In the data below, which lines hold the word "access"? Copy them.
PROVIDED ENTRIES section start
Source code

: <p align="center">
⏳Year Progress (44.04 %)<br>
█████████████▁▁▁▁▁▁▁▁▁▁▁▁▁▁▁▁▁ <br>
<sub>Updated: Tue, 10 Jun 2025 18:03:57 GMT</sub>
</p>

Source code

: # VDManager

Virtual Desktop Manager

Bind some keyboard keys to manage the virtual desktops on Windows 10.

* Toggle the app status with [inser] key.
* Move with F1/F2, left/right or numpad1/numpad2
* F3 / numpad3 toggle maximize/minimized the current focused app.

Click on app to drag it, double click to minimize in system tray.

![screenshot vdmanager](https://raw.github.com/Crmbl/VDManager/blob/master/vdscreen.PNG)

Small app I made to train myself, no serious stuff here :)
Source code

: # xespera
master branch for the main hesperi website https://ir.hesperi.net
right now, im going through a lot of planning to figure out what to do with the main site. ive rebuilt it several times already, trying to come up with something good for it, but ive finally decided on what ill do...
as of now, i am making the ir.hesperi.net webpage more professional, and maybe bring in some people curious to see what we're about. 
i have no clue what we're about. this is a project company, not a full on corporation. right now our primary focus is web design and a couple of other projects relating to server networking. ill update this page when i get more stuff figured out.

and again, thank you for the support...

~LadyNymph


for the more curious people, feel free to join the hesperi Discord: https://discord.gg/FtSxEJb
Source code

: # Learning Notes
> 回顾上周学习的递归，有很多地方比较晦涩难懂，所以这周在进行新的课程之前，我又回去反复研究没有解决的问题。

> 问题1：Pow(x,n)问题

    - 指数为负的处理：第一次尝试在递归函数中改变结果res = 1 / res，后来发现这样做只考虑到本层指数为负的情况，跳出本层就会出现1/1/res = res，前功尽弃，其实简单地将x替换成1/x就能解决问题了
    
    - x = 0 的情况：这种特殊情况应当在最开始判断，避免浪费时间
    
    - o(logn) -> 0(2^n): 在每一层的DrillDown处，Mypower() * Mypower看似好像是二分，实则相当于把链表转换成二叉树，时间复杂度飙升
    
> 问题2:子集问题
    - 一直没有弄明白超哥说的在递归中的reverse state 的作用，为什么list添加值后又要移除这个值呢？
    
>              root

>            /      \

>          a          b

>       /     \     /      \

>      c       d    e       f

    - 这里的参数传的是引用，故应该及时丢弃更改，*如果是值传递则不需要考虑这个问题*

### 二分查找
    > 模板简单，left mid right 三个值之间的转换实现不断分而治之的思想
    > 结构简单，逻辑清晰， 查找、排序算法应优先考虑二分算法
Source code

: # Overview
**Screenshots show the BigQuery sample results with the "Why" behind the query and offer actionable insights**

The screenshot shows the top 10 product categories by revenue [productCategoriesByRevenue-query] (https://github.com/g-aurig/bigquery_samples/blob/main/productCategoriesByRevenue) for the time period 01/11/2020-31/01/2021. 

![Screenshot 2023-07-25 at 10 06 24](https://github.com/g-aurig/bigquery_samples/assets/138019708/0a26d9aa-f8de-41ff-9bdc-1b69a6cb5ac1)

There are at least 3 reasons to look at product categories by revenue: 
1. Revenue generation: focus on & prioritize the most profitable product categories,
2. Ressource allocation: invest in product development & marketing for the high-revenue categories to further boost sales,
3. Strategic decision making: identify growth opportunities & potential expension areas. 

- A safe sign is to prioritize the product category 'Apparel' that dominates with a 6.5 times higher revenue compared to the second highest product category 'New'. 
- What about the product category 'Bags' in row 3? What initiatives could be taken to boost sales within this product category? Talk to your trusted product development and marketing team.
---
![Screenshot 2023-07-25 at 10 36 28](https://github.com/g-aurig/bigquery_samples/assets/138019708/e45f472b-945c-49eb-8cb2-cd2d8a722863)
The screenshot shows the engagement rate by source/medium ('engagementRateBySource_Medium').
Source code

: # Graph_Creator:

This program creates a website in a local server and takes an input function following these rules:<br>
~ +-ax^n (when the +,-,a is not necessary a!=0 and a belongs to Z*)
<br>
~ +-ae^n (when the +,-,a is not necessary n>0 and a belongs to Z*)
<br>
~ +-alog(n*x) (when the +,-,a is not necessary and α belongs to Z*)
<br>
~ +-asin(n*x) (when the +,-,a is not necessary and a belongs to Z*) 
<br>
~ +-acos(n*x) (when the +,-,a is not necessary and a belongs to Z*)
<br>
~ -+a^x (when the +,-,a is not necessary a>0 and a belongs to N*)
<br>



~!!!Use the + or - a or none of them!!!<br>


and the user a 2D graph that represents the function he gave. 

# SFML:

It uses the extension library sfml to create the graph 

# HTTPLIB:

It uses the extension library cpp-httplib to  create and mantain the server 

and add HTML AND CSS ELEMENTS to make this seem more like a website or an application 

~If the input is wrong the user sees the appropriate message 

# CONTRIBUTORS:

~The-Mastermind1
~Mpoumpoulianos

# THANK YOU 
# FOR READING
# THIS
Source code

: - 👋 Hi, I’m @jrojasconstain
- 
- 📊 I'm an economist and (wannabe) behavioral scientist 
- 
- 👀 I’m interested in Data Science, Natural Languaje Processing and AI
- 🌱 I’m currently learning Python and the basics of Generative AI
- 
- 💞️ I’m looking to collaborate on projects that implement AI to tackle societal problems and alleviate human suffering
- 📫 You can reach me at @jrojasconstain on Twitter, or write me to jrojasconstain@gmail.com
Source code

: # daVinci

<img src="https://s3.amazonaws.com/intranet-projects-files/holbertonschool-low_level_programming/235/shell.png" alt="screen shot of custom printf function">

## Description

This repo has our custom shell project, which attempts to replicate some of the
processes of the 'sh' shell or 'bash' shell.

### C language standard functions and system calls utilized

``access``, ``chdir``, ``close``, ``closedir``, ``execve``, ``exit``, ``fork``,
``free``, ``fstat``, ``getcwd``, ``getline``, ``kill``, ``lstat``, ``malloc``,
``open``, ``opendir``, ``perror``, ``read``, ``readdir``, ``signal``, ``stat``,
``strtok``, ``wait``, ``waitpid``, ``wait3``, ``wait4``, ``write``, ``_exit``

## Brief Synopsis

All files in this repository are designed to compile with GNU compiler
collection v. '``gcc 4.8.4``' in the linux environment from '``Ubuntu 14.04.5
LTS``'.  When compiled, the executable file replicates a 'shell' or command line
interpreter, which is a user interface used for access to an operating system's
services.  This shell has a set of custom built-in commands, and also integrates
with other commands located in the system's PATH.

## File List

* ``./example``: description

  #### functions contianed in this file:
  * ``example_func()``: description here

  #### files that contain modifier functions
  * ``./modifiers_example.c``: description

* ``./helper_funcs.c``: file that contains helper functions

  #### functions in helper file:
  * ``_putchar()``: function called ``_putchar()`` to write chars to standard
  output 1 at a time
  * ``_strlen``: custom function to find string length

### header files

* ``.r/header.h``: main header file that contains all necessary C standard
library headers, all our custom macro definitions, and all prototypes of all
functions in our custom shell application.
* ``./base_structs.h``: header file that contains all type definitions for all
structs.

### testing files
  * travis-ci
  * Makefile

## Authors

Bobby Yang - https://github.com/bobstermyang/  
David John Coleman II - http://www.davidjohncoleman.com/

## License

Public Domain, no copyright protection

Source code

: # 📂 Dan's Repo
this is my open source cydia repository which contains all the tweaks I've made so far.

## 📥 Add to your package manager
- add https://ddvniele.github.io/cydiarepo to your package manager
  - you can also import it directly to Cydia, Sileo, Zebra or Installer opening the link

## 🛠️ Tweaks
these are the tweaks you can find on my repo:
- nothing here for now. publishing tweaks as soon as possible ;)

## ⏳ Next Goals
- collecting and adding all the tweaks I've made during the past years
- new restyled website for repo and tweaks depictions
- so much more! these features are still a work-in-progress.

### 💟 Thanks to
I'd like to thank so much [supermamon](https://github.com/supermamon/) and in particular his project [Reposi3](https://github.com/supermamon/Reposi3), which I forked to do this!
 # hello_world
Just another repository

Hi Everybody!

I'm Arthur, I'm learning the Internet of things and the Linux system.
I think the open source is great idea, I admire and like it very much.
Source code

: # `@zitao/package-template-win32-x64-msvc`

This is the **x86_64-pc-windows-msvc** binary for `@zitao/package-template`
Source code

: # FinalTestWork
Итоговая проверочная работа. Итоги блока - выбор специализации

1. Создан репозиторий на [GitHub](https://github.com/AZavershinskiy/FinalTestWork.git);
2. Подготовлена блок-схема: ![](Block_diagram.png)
PROVIDED ENTRIES section end
COMPLETED EXERCISE>
``access``, ``chdir``, ``close``, ``closedir``, ``execve``, ``exit``, ``fork``,
interpreter, which is a user interface used for access to an operating system's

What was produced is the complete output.